━━━ MATERIALS PROVIDED ━━━

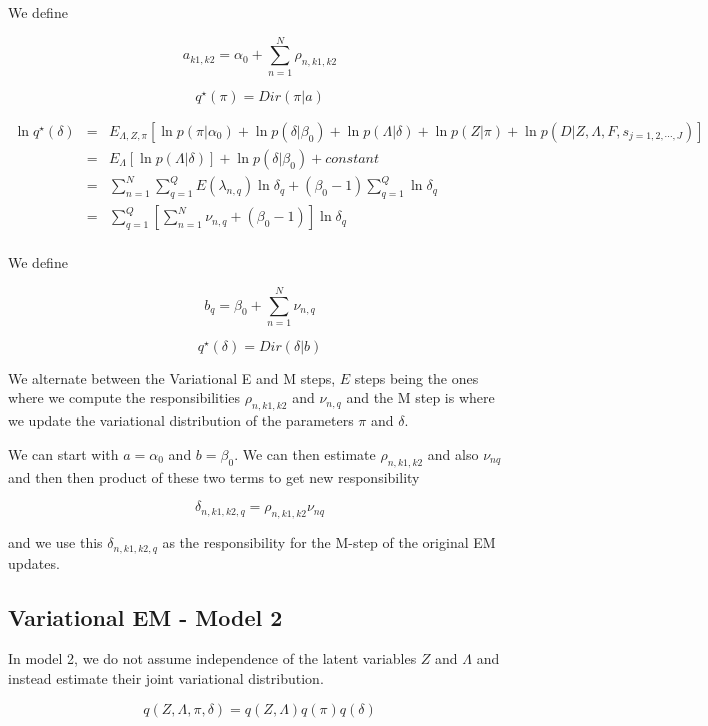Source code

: \documentclass[12pt]{article}
\begin{document}
We define 

$$ a_{k1,k2} = \alpha_0 + \sum_{n=1}^{N} \rho_{n,k1,k2} $$

$$ q^{\star} (\pi) = Dir(\pi | a)  $$


\begin{eqnarray} \nonumber
\ln q^{\star} (\delta) & = & E_{\Lambda, Z, \pi} \left [ \ln p(\pi|\alpha_0)+ \ln p(\delta | \beta_0) + \ln p(\Lambda | \delta) + \ln p(Z | \pi) + \ln p(D | Z, \Lambda, F, s_{j=1,2,\cdots,J}) \right ] \\  \nonumber
  & = & E_{\Lambda} \left [ \ln p(\Lambda | \delta) \right] + \ln p(\delta | \beta_0) + constant \\ \nonumber
  & = & \sum_{n=1}^{N}\sum_{q=1}^{Q} E(\lambda_{n,q}) \ln \delta_{q} + (\beta_0 -1) \sum_{q=1}^{Q} \ln \delta_{q} \\ \nonumber
  & = & \sum_{q=1}^{Q} \left [ \sum_{n=1}^{N} \nu_{n,q} + (\beta_0 -1) \right] \ln \delta_{q} \\ \nonumber
\end{eqnarray}

We define 

$$ b_{q} = \beta_0 + \sum_{n=1}^{N} \nu_{n,q} $$

$$ q^{\star} (\delta) = Dir(\delta | b)  $$


We alternate between the Variational E and M steps, $E$ steps being the ones where we compute the responsibilities $\rho_{n,k1,k2}$ and $\nu_{n,q}$ and the M step is where we update the variational distribution of the parameters $\pi$ and $\delta$. 

We can start with $a= \alpha_0$ and $b=\beta_0$. We can then estimate $\rho_{n,k1,k2}$ and also $\nu_{nq}$ and then then product of these two terms to get new responsibility

$$ \delta_{n, k1, k2, q} = \rho_{n, k1, k2} \nu_{nq} $$

and we use this $\delta_{n, k1, k2, q}$ as the responsibility for the M-step of the original EM updates. 

\subsection{Variational EM  - Model 2}

In model 2, we do not assume independence of the latent variables $Z$ and $\Lambda$ and instead estimate their joint variational distribution. 

$$ q(Z, \Lambda, \pi, \delta) = q(Z, \Lambda) q(\pi) q(\delta) $$
\end{document}
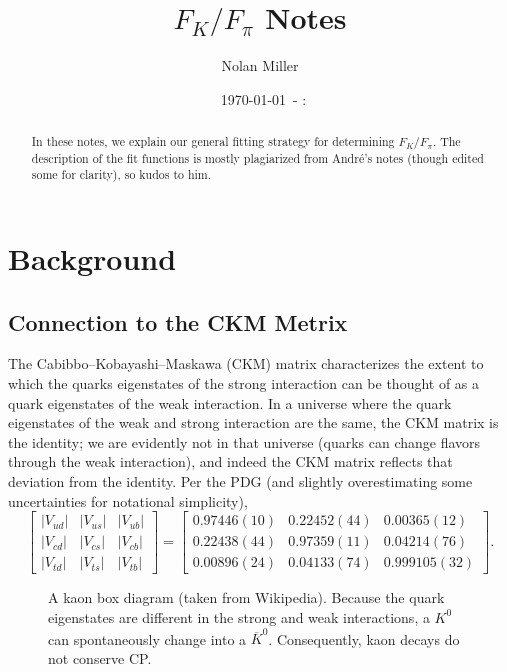 \documentclass[prd,tightenlines,preprintnumbers,showpacs,superscriptaddress,notitlepage,eqsecnum,floatfix,notitlepage]{revtex4-1}
\newcommand{\mydate}{\ \today \ - \number\hour :\number\minute}
\newcommand{\includegraphicsifexists}[2][]{\IfFileExists{#2}{\texttt{[image: \#2]}}{\texttt{[image: \#2]}}}
\begin{document}
\title{$F_K / F_\pi$ Notes}
\author{Nolan Miller}
\date{\mydate}


\begin{abstract}
In these notes, we explain our general fitting strategy for determining $F_K / F_\pi$. The description of the fit functions is mostly plagiarized from André's notes (though edited some for clarity), so kudos to him.
\end{abstract}
\maketitle

\section{Background}
\subsection{Connection to the CKM Metrix}
The Cabibbo–Kobayashi–Maskawa (CKM) matrix characterizes the extent to which the quarks eigenstates of the strong interaction can be thought of as a quark eigenstates of the weak interaction. In a universe where the quark eigenstates of the weak and strong interaction are the same, the CKM matrix is the identity; we are evidently not in that universe (quarks can change flavors through the weak interaction), and indeed the CKM matrix reflects that deviation from the identity. Per the PDG \cite{PhysRevD.98.030001} (and slightly overestimating some uncertainties for notational simplicity),
\begin{equation}
\begin{bmatrix}
|V_{ud}| & |V_{us}| & |V_{ub}| \\
|V_{cd}| & |V_{cs}| & |V_{cb}| \\
|V_{td}| & |V_{ts}| & |V_{tb}|
\end{bmatrix} = \begin{bmatrix}
0.97446(10) & 0.22452(44) & 0.00365(12) \\
0.22438(44) & 0.97359(11) & 0.04214(76) \\
0.00896(24) & 0.04133(74) & 0.999105(32)
\end{bmatrix}.
\end{equation}

\begin{figure}
	\includegraphicsifexists[width=0.4\textwidth]{./../figs/kaon_box_diagram.png}
	\caption{A kaon box diagram  (taken from Wikipedia). Because the quark eigenstates are different in the strong and weak interactions, a $K^0$ can spontaneously change into a $\overline{K}^0$. Consequently, kaon decays do not conserve CP.}
\end{figure}
\end{document}

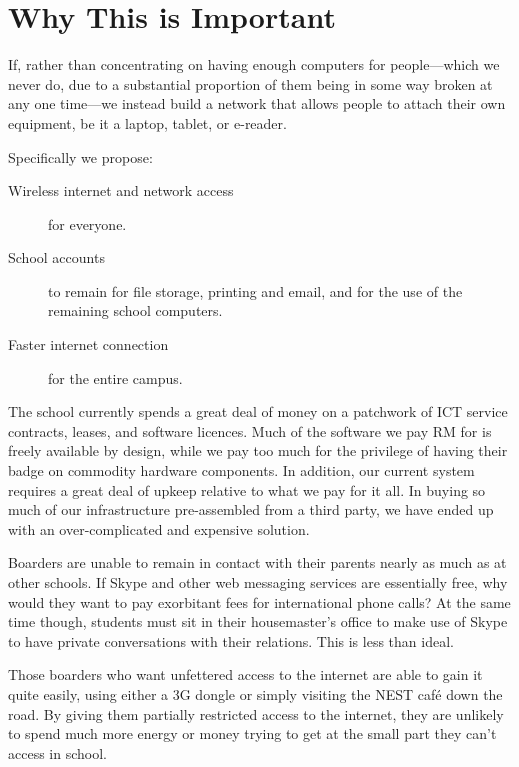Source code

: \documentclass[a4paper,leqno,titlepage]{article}
\begin{document}
\break

\section{Why This is Important}


If, rather than concentrating on having enough computers for people---which we
never do, due to a substantial proportion of them being in some way broken
at any one time---we instead build a network that allows people to attach their
own equipment, be it a laptop, tablet, or e-reader.

Specifically we propose:
    
\begin{description}

\item[Wireless internet and network access] for everyone.
\item[School accounts] to remain for file storage, printing and email, and for
the use of the remaining school computers.
\item[Faster internet connection] for the entire campus.


\end{description}


The school currently spends a great deal of money on a patchwork of ICT
service contracts, leases, and software licences.
Much of the software we pay RM for is freely available by design, while we pay
too much for the privilege of having their badge on commodity hardware components.
In addition, our current system requires a great deal of upkeep relative to
what we pay for it all. In buying so much of our infrastructure pre-assembled
from a third party, we have ended up with an over-complicated and
expensive solution.


Boarders are unable to remain in contact with their parents nearly as much
as at other schools. If Skype and other web messaging services are essentially free, why
would they want to pay exorbitant fees for international phone calls?
At the same time though, students must sit in their housemaster's office to make
use of Skype to have private conversations with their relations.
This is less than ideal.


Those boarders who want unfettered access to the internet are
able to gain it quite easily, using either a 3G dongle or simply visiting the NEST
café down the road. By giving them partially restricted access to the internet,
they are unlikely to spend much more energy or money trying to get at the small part
they can't access in school.
\end{document}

━━━

**PROBLEM TO WORK ON**:
The reply must hold each line of the records verbatim and no pictures.

**EXERCISE RESULT**:
Source code

: \documentclass[12pt]{article}
\begin{document}
We define 

$$ a_{k1,k2} = \alpha_0 + \sum_{n=1}^{N} \rho_{n,k1,k2} $$

$$ q^{\star} (\pi) = Dir(\pi | a)  $$


\begin{eqnarray} \nonumber
\ln q^{\star} (\delta) & = & E_{\Lambda, Z, \pi} \left [ \ln p(\pi|\alpha_0)+ \ln p(\delta | \beta_0) + \ln p(\Lambda | \delta) + \ln p(Z | \pi) + \ln p(D | Z, \Lambda, F, s_{j=1,2,\cdots,J}) \right ] \\  \nonumber
  & = & E_{\Lambda} \left [ \ln p(\Lambda | \delta) \right] + \ln p(\delta | \beta_0) + constant \\ \nonumber
  & = & \sum_{n=1}^{N}\sum_{q=1}^{Q} E(\lambda_{n,q}) \ln \delta_{q} + (\beta_0 -1) \sum_{q=1}^{Q} \ln \delta_{q} \\ \nonumber
  & = & \sum_{q=1}^{Q} \left [ \sum_{n=1}^{N} \nu_{n,q} + (\beta_0 -1) \right] \ln \delta_{q} \\ \nonumber
\end{eqnarray}

We define 

$$ b_{q} = \beta_0 + \sum_{n=1}^{N} \nu_{n,q} $$

$$ q^{\star} (\delta) = Dir(\delta | b)  $$


We alternate between the Variational E and M steps, $E$ steps being the ones where we compute the responsibilities $\rho_{n,k1,k2}$ and $\nu_{n,q}$ and the M step is where we update the variational distribution of the parameters $\pi$ and $\delta$. 

We can start with $a= \alpha_0$ and $b=\beta_0$. We can then estimate $\rho_{n,k1,k2}$ and also $\nu_{nq}$ and then then product of these two terms to get new responsibility

$$ \delta_{n, k1, k2, q} = \rho_{n, k1, k2} \nu_{nq} $$

and we use this $\delta_{n, k1, k2, q}$ as the responsibility for the M-step of the original EM updates. 

\subsection{Variational EM  - Model 2}

In model 2, we do not assume independence of the latent variables $Z$ and $\Lambda$ and instead estimate their joint variational distribution. 

$$ q(Z, \Lambda, \pi, \delta) = q(Z, \Lambda) q(\pi) q(\delta) $$
\end{document}
 \documentclass[prd,tightenlines,preprintnumbers,showpacs,superscriptaddress,notitlepage,eqsecnum,floatfix,notitlepage]{revtex4-1}
\newcommand{\mydate}{\ \today \ - \number\hour :\number\minute}
\newcommand{\includegraphicsifexists}[2][]{\IfFileExists{#2}{\texttt{[image: \#2]}}{\texttt{[image: \#2]}}}
\begin{document}
\title{$F_K / F_\pi$ Notes}
\author{Nolan Miller}
\date{\mydate}


\begin{abstract}
In these notes, we explain our general fitting strategy for determining $F_K / F_\pi$. The description of the fit functions is mostly plagiarized from André's notes (though edited some for clarity), so kudos to him.
\end{abstract}
\maketitle

\section{Background}
\subsection{Connection to the CKM Metrix}
The Cabibbo–Kobayashi–Maskawa (CKM) matrix characterizes the extent to which the quarks eigenstates of the strong interaction can be thought of as a quark eigenstates of the weak interaction. In a universe where the quark eigenstates of the weak and strong interaction are the same, the CKM matrix is the identity; we are evidently not in that universe (quarks can change flavors through the weak interaction), and indeed the CKM matrix reflects that deviation from the identity. Per the PDG \cite{PhysRevD.98.030001} (and slightly overestimating some uncertainties for notational simplicity),
\begin{equation}
\begin{bmatrix}
|V_{ud}| & |V_{us}| & |V_{ub}| \\
|V_{cd}| & |V_{cs}| & |V_{cb}| \\
|V_{td}| & |V_{ts}| & |V_{tb}|
\end{bmatrix} = \begin{bmatrix}
0.97446(10) & 0.22452(44) & 0.00365(12) \\
0.22438(44) & 0.97359(11) & 0.04214(76) \\
0.00896(24) & 0.04133(74) & 0.999105(32)
\end{bmatrix}.
\end{equation}

\begin{figure}
	\includegraphicsifexists[width=0.4\textwidth]{./../figs/kaon_box_diagram.png}
	\caption{A kaon box diagram  (taken from Wikipedia). Because the quark eigenstates are different in the strong and weak interactions, a $K^0$ can spontaneously change into a $\overline{K}^0$. Consequently, kaon decays do not conserve CP.}
\end{figure}
\end{document}

Source code

: \documentclass[a4paper,leqno,titlepage]{article}
\begin{document}
\break

\section{Why This is Important}


If, rather than concentrating on having enough computers for people---which we
never do, due to a substantial proportion of them being in some way broken
at any one time---we instead build a network that allows people to attach their
own equipment, be it a laptop, tablet, or e-reader.

Specifically we propose:
    
\begin{description}

\item[Wireless internet and network access] for everyone.
\item[School accounts] to remain for file storage, printing and email, and for
the use of the remaining school computers.
\item[Faster internet connection] for the entire campus.


\end{description}


The school currently spends a great deal of money on a patchwork of ICT
service contracts, leases, and software licences.
Much of the software we pay RM for is freely available by design, while we pay
too much for the privilege of having their badge on commodity hardware components.
In addition, our current system requires a great deal of upkeep relative to
what we pay for it all. In buying so much of our infrastructure pre-assembled
from a third party, we have ended up with an over-complicated and
expensive solution.


Boarders are unable to remain in contact with their parents nearly as much
as at other schools. If Skype and other web messaging services are essentially free, why
would they want to pay exorbitant fees for international phone calls?
At the same time though, students must sit in their housemaster's office to make
use of Skype to have private conversations with their relations.
This is less than ideal.


Those boarders who want unfettered access to the internet are
able to gain it quite easily, using either a 3G dongle or simply visiting the NEST
café down the road. By giving them partially restricted access to the internet,
they are unlikely to spend much more energy or money trying to get at the small part
they can't access in school.
\end{document}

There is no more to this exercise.